::: Data supplied
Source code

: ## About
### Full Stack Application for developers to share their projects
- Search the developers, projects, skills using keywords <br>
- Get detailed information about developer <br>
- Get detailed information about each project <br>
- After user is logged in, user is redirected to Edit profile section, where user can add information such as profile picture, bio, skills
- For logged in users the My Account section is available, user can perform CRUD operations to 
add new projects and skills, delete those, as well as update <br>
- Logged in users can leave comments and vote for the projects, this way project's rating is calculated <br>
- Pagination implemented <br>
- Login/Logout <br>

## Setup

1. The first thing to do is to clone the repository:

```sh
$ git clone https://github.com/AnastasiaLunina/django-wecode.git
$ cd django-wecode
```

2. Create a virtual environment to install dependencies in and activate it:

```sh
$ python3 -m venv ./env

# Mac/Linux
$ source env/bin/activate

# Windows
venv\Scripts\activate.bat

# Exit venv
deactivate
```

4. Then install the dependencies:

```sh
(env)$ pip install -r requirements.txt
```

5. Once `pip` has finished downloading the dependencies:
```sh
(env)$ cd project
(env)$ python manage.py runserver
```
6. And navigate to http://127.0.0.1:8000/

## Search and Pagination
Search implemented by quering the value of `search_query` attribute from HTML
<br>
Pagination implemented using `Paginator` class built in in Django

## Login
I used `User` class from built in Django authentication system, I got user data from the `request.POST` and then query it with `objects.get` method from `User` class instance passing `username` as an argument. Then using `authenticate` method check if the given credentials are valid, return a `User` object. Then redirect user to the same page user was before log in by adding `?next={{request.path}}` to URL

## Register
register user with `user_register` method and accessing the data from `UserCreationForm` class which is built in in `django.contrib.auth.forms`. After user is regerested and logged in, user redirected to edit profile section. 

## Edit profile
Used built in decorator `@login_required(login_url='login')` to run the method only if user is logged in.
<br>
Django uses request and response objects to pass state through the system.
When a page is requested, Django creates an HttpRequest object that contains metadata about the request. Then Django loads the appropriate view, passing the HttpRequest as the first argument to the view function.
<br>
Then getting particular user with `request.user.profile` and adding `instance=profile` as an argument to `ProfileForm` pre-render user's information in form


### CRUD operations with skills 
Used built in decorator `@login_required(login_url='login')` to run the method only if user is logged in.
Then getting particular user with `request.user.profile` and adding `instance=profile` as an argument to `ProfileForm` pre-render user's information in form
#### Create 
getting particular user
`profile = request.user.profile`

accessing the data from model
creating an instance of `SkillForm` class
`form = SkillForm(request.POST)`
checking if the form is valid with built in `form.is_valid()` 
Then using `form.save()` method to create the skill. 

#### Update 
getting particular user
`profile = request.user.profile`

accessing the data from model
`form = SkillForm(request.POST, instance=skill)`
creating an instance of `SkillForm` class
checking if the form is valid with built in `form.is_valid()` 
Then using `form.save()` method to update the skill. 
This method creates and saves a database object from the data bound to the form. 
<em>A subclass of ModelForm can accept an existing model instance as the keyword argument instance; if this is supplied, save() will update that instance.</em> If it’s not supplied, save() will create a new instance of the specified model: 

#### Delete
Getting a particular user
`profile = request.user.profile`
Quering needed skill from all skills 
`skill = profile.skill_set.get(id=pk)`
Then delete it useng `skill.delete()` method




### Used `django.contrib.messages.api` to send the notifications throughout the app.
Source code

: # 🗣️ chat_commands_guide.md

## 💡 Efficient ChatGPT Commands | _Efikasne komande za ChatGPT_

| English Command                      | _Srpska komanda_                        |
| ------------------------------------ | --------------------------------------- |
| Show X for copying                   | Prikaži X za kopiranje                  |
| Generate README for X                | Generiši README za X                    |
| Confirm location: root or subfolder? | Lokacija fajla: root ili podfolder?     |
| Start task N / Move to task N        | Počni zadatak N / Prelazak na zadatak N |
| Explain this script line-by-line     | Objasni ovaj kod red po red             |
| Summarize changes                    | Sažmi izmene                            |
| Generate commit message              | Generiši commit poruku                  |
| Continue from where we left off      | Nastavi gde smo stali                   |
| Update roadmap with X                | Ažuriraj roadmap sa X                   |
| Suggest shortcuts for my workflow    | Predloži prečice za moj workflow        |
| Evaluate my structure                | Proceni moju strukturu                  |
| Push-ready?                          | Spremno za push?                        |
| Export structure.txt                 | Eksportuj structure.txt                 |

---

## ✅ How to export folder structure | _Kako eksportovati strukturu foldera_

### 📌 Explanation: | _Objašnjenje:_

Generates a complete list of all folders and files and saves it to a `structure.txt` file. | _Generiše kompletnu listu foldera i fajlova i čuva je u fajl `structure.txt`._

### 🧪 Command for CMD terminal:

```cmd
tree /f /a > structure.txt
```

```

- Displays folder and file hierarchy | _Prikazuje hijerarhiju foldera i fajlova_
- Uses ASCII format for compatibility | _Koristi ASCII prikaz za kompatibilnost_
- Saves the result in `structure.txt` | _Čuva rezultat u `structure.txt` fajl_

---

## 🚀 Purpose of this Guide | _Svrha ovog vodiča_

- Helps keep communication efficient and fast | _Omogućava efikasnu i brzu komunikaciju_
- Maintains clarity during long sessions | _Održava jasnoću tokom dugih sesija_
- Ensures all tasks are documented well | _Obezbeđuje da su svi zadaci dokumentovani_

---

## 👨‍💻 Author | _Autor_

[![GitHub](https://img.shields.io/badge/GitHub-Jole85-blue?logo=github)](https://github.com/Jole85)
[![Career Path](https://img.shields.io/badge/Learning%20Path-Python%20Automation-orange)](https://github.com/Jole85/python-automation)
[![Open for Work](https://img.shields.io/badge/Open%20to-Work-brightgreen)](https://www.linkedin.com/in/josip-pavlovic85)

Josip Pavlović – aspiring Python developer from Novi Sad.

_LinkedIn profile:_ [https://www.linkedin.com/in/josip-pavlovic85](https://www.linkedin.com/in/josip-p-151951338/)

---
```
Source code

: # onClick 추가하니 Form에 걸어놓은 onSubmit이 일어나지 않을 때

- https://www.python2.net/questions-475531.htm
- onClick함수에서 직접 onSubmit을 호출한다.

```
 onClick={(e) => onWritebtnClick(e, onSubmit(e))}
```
::::::
### To do
Nothing past the line containing "- Get detailed information about each" should be restated; transcribe the material exactly from its first line through that line.

### Solution to this task
Source code

: ## About
### Full Stack Application for developers to share their projects
- Search the developers, projects, skills using keywords <br>
- Get detailed information about developer <br>
- Get detailed information about each project <br>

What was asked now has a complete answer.